MELBOURNE (Reuters) - Australian underwear manufacturer Pacific Brands (PBG.AX) said takeover talks with suitors including KKR & Co (KKR.N) have ended without an offer being made, sending its shares down nearly 10 percent, as the dour retail outlook put off buyers.
Private equity giant KKR & Co made a buyout approach in January that local reports said could be worth $614 million for the struggling maker of Bonds underwear, Berlei bras and Sheridan sheets.
Pacific Brands said that after KKR's approach, it received unsolicited approaches from several other parties. Sources told Reuters those included rival global private equity firm TPG Capital TPG.UL.
"Having explored these enquiries, the board of Pacific Brands has concluded that a definitive proposal for the acquisition of the entire issued capital of the company is unlikely to be forthcoming in the near term," the company said in a statement.
Global private equity firms have been drawn to Australia's beaten-down retail and industrial firms this year after sharp share price declines, but with little success.
Company boards have proved hard to win over, reluctant to sell at depressed share levels.

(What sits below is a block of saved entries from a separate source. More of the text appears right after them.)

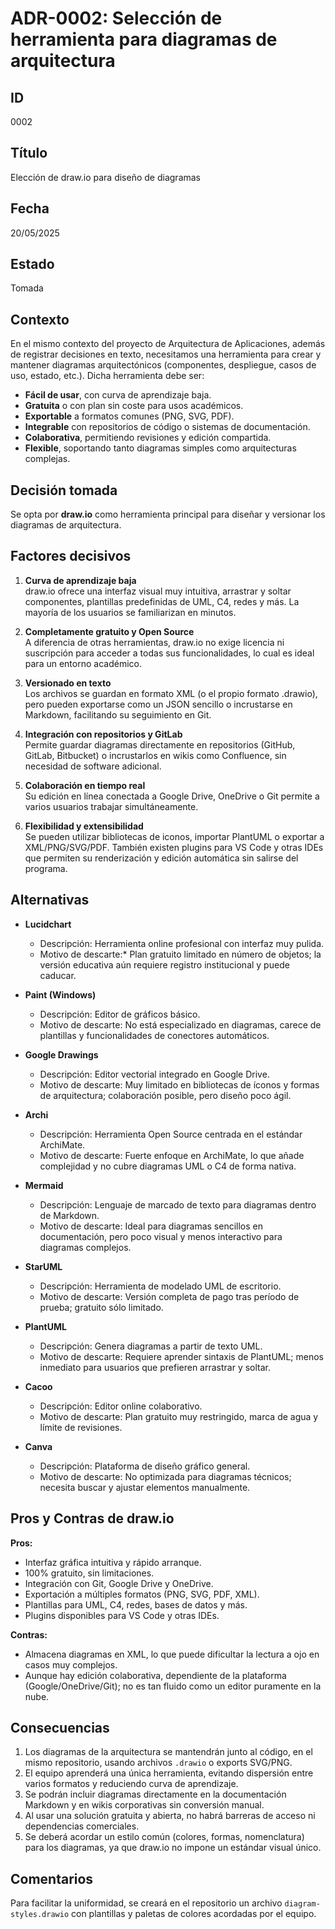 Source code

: # ADR-0002: Selección de herramienta para diagramas de arquitectura

## ID
0002

## Título
Elección de draw.io para diseño de diagramas

## Fecha
20/05/2025

## Estado
Tomada

## Contexto
En el mismo contexto del proyecto de Arquitectura de Aplicaciones, además de registrar decisiones en texto, necesitamos una herramienta para crear y mantener diagramas arquitectónicos (componentes, despliegue, casos de uso, estado, etc.). Dicha herramienta debe ser:

- **Fácil de usar**, con curva de aprendizaje baja.  
- **Gratuita** o con plan sin coste para usos académicos.  
- **Exportable** a formatos comunes (PNG, SVG, PDF).  
- **Integrable** con repositorios de código o sistemas de documentación.  
- **Colaborativa**, permitiendo revisiones y edición compartida.  
- **Flexible**, soportando tanto diagramas simples como arquitecturas complejas.

## Decisión tomada
Se opta por **draw.io** como herramienta principal para diseñar y versionar los diagramas de arquitectura.

## Factores decisivos

1. **Curva de aprendizaje baja**  
   draw.io ofrece una interfaz visual muy intuitiva, arrastrar y soltar componentes, plantillas predefinidas de UML, C4, redes y más. La mayoría de los usuarios se familiarizan en minutos.

2. **Completamente gratuito y Open Source**  
   A diferencia de otras herramientas, draw.io no exige licencia ni suscripción para acceder a todas sus funcionalidades, lo cual es ideal para un entorno académico.

3. **Versionado en texto**  
   Los archivos se guardan en formato XML (o el propio formato .drawio), pero pueden exportarse como un JSON sencillo o incrustarse en Markdown, facilitando su seguimiento en Git.

4. **Integración con repositorios y GitLab**  
   Permite guardar diagramas directamente en repositorios (GitHub, GitLab, Bitbucket) o incrustarlos en wikis como Confluence, sin necesidad de software adicional.

5. **Colaboración en tiempo real**  
   Su edición en línea conectada a Google Drive, OneDrive o Git permite a varios usuarios trabajar simultáneamente.

6. **Flexibilidad y extensibilidad**  
   Se pueden utilizar bibliotecas de iconos, importar PlantUML o exportar a XML/PNG/SVG/PDF. También existen plugins para VS Code y otras IDEs que permiten su renderización y edición automática sin salirse del programa.

## Alternativas

- **Lucidchart**  
  - Descripción: Herramienta online profesional con interfaz muy pulida.  
  - Motivo de descarte:* Plan gratuito limitado en número de objetos; la versión educativa aún requiere registro institucional y puede caducar.

- **Paint (Windows)**  
  - Descripción: Editor de gráficos básico.  
  - Motivo de descarte: No está especializado en diagramas, carece de plantillas y funcionalidades de conectores automáticos.

- **Google Drawings**  
  - Descripción: Editor vectorial integrado en Google Drive.  
  - Motivo de descarte: Muy limitado en bibliotecas de íconos y formas de arquitectura; colaboración posible, pero diseño poco ágil.

- **Archi**  
  - Descripción: Herramienta Open Source centrada en el estándar ArchiMate.  
  - Motivo de descarte: Fuerte enfoque en ArchiMate, lo que añade complejidad y no cubre diagramas UML o C4 de forma nativa.

- **Mermaid**  
  - Descripción: Lenguaje de marcado de texto para diagramas dentro de Markdown.  
  - Motivo de descarte: Ideal para diagramas sencillos en documentación, pero poco visual y menos interactivo para diagramas complejos.

- **StarUML**  
  - Descripción: Herramienta de modelado UML de escritorio.  
  - Motivo de descarte: Versión completa de pago tras período de prueba; gratuito sólo limitado.

- **PlantUML**  
  - Descripción: Genera diagramas a partir de texto UML.  
  - Motivo de descarte: Requiere aprender sintaxis de PlantUML; menos inmediato para usuarios que prefieren arrastrar y soltar.

- **Cacoo**  
  - Descripción: Editor online colaborativo.  
  - Motivo de descarte: Plan gratuito muy restringido, marca de agua y límite de revisiones.

- **Canva**  
  - Descripción: Plataforma de diseño gráfico general.  
  - Motivo de descarte: No optimizada para diagramas técnicos; necesita buscar y ajustar elementos manualmente.

## Pros y Contras de draw.io

**Pros:**
- Interfaz gráfica intuitiva y rápido arranque.  
- 100% gratuito, sin limitaciones.  
- Integración con Git, Google Drive y OneDrive.  
- Exportación a múltiples formatos (PNG, SVG, PDF, XML).  
- Plantillas para UML, C4, redes, bases de datos y más.  
- Plugins disponibles para VS Code y otras IDEs.

**Contras:**
- Almacena diagramas en XML, lo que puede dificultar la lectura a ojo en casos muy complejos.  
- Aunque hay edición colaborativa, dependiente de la plataforma (Google/OneDrive/Git); no es tan fluido como un editor puramente en la nube.

## Consecuencias

1. Los diagramas de la arquitectura se mantendrán junto al código, en el mismo repositorio, usando archivos `.drawio` o exports SVG/PNG.  
2. El equipo aprenderá una única herramienta, evitando dispersión entre varios formatos y reduciendo curva de aprendizaje.  
3. Se podrán incluir diagramas directamente en la documentación Markdown y en wikis corporativas sin conversión manual.  
4. Al usar una solución gratuita y abierta, no habrá barreras de acceso ni dependencias comerciales.  
5. Se deberá acordar un estilo común (colores, formas, nomenclatura) para los diagramas, ya que draw.io no impone un estándar visual único.

## Comentarios

Para facilitar la uniformidad, se creará en el repositorio un archivo `diagram-styles.drawio` con plantillas y paletas de colores acordadas por el equipo.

The non-mining sectors of Australia's economy have struggled under a strong currency, high interest rates and cautious consumers.
Australian surfwear company Billabong International (BBG.AX) rebuffed a revised $904 million takeover bid from TPG Capital in February, which was a 10 percent increase on TPG's initial offer, saying it was still too low.
The biggest successful privatization in two years was sealed by local firm Pacific Equity Partners (PEP), which bought business services company Spotless Group SPT.AX for $720 million last month after first winning support from 19 percent of shareholders.
Multiple parties had conducted due diligence on Pacific Brands, a person familiar with the situation told Reuters.
KKR generally holds strict financial discipline criteria, which would include not overburdening the business with a high debt load, another source told Reuters. Both people spoke on condition of anonymity.
Sources told Reuters in February that rival buyout firm TPG Capital had held initial discussions with a group of eight banks to fund a takeover bid for Pacific Brands.
Bankers said the protracted slump in Australia's retail sector meant the amount of debt that could be used in a buyout would be limited.
Pacific Brands said on Tuesday it would continue to focus on its top brands, including selling Berlei bras online and opening the first retail store for Bonds to offset declining sales to department stores, which have been ramping up their home brand offerings.
The manufacturer also reaffirmed its outlook that earnings and net profit before one-off items are expected to be materially down in the second half, compared with the first half, due to weak retail conditions.
The shares, which had jumped 14 percent in January when KKR first approached the firm, dropped 9.7 percent to A$0.56 at 0010 GMT. The shares were trading above A$1 in February 2011.